=== Section Start ===
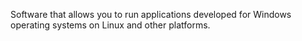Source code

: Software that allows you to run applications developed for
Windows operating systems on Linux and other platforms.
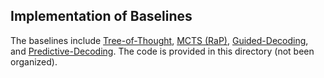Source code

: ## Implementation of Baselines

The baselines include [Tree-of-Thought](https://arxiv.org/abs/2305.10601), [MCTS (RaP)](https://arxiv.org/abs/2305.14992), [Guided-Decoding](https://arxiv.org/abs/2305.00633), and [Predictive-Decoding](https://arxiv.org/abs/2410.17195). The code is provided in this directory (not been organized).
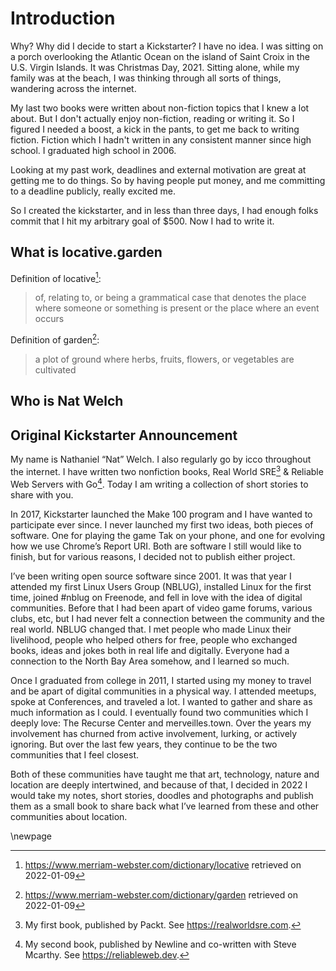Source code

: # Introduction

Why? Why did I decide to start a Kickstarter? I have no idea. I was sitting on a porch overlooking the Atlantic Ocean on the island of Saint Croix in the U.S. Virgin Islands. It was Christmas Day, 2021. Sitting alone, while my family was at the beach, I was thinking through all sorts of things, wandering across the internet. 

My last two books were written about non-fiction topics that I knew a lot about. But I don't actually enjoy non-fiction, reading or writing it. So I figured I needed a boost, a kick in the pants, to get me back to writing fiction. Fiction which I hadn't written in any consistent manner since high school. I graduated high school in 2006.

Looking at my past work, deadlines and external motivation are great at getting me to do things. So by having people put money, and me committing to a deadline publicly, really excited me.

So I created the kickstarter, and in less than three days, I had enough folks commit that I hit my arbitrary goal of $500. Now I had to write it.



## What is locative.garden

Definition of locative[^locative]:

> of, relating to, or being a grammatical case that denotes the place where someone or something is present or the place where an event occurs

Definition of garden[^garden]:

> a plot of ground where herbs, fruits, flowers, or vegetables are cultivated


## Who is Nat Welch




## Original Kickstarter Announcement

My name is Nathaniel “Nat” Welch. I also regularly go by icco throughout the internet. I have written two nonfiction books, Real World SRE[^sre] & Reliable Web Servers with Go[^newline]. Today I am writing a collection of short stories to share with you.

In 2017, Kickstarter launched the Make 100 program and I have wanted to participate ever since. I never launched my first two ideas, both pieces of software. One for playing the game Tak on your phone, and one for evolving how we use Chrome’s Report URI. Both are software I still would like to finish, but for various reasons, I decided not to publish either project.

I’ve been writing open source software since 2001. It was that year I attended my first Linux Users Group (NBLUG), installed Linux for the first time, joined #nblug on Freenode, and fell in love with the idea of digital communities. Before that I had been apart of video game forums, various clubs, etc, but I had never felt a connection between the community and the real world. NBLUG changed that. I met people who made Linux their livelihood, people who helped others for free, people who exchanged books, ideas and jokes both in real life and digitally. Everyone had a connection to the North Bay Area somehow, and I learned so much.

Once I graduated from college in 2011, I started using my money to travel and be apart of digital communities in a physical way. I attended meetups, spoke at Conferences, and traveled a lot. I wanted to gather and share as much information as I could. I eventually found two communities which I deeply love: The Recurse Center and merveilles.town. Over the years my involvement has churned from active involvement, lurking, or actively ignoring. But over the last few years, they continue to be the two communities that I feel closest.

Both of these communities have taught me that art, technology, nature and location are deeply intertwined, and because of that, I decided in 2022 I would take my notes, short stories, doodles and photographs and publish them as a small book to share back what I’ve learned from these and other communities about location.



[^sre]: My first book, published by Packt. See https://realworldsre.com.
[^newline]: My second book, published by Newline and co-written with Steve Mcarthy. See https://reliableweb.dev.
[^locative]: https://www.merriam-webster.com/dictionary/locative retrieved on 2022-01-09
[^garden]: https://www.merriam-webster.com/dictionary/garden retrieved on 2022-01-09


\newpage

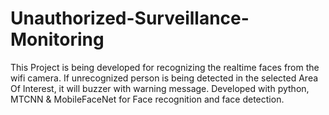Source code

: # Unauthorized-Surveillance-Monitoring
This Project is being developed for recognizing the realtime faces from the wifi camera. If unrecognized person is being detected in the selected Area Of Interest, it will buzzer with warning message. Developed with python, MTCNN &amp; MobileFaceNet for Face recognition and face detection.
=== Section End ===
=== Section Start ===
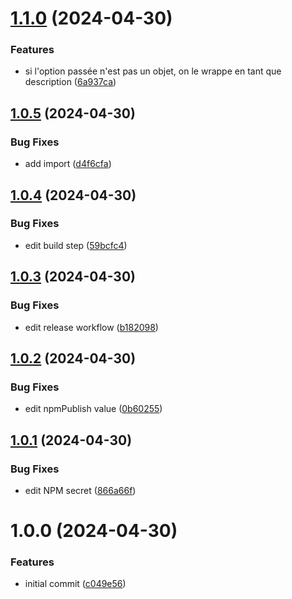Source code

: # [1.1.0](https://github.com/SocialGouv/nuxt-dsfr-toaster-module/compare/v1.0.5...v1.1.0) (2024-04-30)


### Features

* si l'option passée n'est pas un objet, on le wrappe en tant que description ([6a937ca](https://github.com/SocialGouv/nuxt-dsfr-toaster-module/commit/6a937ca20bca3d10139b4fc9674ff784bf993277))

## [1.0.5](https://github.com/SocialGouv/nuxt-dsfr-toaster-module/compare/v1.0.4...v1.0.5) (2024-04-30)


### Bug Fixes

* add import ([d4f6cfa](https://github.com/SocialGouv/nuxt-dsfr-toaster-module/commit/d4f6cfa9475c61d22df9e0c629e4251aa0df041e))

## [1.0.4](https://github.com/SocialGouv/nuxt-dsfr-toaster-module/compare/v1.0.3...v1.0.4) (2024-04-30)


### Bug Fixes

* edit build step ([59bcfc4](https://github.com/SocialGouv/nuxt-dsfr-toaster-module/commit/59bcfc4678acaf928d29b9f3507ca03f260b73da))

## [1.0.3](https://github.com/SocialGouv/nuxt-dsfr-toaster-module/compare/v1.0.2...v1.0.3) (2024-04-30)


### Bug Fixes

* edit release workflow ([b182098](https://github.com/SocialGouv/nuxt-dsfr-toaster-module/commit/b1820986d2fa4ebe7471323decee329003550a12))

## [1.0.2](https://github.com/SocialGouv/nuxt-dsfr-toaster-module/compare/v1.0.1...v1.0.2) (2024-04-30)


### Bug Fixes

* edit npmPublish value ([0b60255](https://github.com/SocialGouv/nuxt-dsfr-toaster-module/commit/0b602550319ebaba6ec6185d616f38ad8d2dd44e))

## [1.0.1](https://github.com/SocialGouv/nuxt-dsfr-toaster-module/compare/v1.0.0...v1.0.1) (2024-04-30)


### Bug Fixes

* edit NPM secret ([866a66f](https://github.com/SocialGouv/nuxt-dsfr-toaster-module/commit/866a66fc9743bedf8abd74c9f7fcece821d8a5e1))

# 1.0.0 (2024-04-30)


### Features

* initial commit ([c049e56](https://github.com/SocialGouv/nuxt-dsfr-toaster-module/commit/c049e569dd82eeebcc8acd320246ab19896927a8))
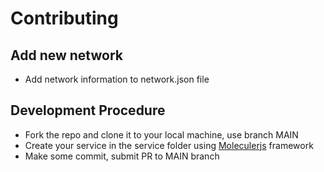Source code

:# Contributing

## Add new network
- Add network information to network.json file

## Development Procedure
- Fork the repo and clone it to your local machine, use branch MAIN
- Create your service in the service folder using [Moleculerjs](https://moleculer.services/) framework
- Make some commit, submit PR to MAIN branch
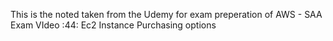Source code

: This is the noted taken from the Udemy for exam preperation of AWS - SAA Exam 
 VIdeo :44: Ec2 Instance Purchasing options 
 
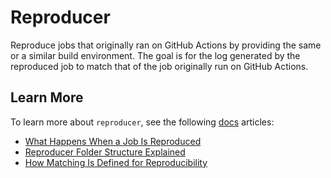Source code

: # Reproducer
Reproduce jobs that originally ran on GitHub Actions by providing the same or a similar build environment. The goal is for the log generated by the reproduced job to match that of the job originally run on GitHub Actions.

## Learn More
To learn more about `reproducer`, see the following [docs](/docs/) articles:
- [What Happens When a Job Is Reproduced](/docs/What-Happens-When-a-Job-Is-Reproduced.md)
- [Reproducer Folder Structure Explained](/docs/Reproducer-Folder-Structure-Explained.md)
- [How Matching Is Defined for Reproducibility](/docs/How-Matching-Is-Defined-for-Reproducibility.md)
=== Section End ===
=== Section Start ===
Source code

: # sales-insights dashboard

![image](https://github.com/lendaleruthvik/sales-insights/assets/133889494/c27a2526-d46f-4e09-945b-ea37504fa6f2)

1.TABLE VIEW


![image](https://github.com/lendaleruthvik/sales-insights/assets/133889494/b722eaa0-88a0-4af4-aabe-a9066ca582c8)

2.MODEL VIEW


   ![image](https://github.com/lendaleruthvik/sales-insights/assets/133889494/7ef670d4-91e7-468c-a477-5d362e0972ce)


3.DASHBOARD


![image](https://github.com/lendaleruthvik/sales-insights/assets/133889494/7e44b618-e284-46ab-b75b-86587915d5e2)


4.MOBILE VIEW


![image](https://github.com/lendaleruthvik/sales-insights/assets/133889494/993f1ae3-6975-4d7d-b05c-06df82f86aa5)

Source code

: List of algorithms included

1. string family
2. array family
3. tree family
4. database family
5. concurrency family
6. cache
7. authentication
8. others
=== Section End ===
* Problem description *
For every line above with the word "last" in it, make a copy.

* Solution *
My last two books were written about non-fiction topics that I knew a lot about. But I don't actually enjoy non-fiction, reading or writing it. So I figured I needed a boost, a kick in the pants, to get me back to writing fiction. Fiction which I hadn't written in any consistent manner since high school. I graduated high school in 2006.
Once I graduated from college in 2011, I started using my money to travel and be apart of digital communities in a physical way. I attended meetups, spoke at Conferences, and traveled a lot. I wanted to gather and share as much information as I could. I eventually found two communities which I deeply love: The Recurse Center and merveilles.town. Over the years my involvement has churned from active involvement, lurking, or actively ignoring. But over the last few years, they continue to be the two communities that I feel closest.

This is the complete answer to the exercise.